According to the interlocutor, this system is not being changed, although LROR has been making efforts to change it for several years. “Lithuanian health politicians were talked about many times, they were asked to change the price system. However, nothing changes from year to year. This is due to the reluctance to allocate funds to private dental institutions. Apparently, the politicians They have estimated that this would require a large amount of Mandatory Health Insurance Funds (PSDF), so they do not want to approve such a procedure. Politicians only show that they are concerned about oral health problems. But if any problem begins to move, you will not get any solution. Policies increase the high cost of dental services, but no one explains to the public the patient pays in a state or other public institution (polyclinic, primary health care center or other medical institution) and for which you are forced to pay in a private dental institution “, – stated A.Gerliakienė.

Aim for a reasonable price

According to the interlocutor, so far neither SAM, VLK nor the Seimas Health Affairs Committee (SRK) have raised the issue of a fair and cost-based price of dental services, although LROR has long requested them. “Such postponement of the decision, when not all components are included in the price of the dental service, not only creates and maintains tension in the medical community, but negatively affects the timing and quality of treatment,” said the interlocutor.

Why are the LROR proposals not taken into account and the price of dental services paid from the PSDF or otherwise from the state budget not included in all its components? Is it true that all public funds for the dental sector go to only a fifth of all dental establishments each year, private dental establishments established by the state and contracted by the ICD? Who was the 50 million used for? EUR, 2018 for the dental sector as public financing? We send these questions to the SAM Press Office. The Ministry did not respond, forwarded the questions to the State Health Insurance Fund (VLK).


Commentary

State Health Insurance Fund (VLK) under the Ministry of Health

First of all, we would like to point out that VLK implements compulsory health insurance (PSD) in accordance with the procedure established by the legal acts of the Ministry of Health and guarantees the payment of the costs of personal health care of the Mandatory Health Insurance Fund. (PSDF).

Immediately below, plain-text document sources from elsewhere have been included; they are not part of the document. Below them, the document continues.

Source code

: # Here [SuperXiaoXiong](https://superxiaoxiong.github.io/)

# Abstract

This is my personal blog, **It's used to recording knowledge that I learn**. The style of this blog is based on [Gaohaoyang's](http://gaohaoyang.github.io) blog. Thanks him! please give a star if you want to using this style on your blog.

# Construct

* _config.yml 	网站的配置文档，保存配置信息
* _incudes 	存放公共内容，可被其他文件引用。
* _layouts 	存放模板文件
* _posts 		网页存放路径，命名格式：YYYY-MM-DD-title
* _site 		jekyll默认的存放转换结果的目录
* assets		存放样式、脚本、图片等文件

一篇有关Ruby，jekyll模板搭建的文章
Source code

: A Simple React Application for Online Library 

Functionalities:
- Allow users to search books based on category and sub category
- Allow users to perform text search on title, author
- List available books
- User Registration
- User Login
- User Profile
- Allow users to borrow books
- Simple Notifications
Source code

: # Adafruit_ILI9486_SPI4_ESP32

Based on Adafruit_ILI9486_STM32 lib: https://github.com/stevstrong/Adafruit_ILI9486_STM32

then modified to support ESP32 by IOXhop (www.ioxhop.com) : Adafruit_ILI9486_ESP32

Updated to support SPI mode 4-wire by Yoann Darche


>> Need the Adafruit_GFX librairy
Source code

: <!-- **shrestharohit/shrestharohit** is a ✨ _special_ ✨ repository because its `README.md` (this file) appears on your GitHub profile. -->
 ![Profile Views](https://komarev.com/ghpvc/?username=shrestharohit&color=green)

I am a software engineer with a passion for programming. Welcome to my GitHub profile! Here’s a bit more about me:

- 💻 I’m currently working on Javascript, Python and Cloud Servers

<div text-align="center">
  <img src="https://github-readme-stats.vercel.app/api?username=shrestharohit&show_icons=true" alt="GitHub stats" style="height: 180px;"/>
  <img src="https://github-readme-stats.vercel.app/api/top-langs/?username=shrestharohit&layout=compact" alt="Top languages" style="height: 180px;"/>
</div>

Only people insured with PSD are entitled to receive dental services paid for with PSDF funds, as well as other health care services. These services must meet the requirements for the provision of services approved by the Minister of Health and the medical institution must have a contract with the Territorial Health Insurance Fund (ICD) for their provision. In the event that dental services are provided in a medical institution that does not have a contract with the ICD, individuals must pay for the services themselves at the prices established by the institution.

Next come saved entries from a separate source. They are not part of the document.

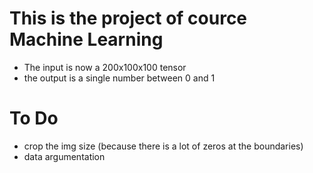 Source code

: # This is the project of cource Machine Learning
- The input is now a 200x100x100 tensor
- the output is a single number between 0 and 1

# To Do 
- crop the img size (because there is a lot of zeros at the boundaries)
- data argumentation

It should also be noted that when dental care services are provided in the institutions of the Lithuanian National Health System, policyholders (except for children and people studying in full-time general education schools, vocational school units full-time until they reach 24 years of age, and socially disadvantaged people when they provide the corresponding certificate from the department of social support of the municipality in whose territory they live) pays for medicines, dental materials and other materials used to provide services dental care, unique measures, taking into account the quantity of materials and equipment used and their purchase prices.

PSDF funds are used to pay for primary personal dental health care, outpatients (dental specialists), day surgery, personal dental inpatient health care, orthodontia, dental prosthetics services. Additionally, institutions providing additional outpatient personal primary health care services are given a supplement for the incentive services provided and good indicators of primary personal dental health care outcomes. 2019 PSDF paid approximately $ 85.7 million for dental services provided. EUR (73.2 million euros in 2018).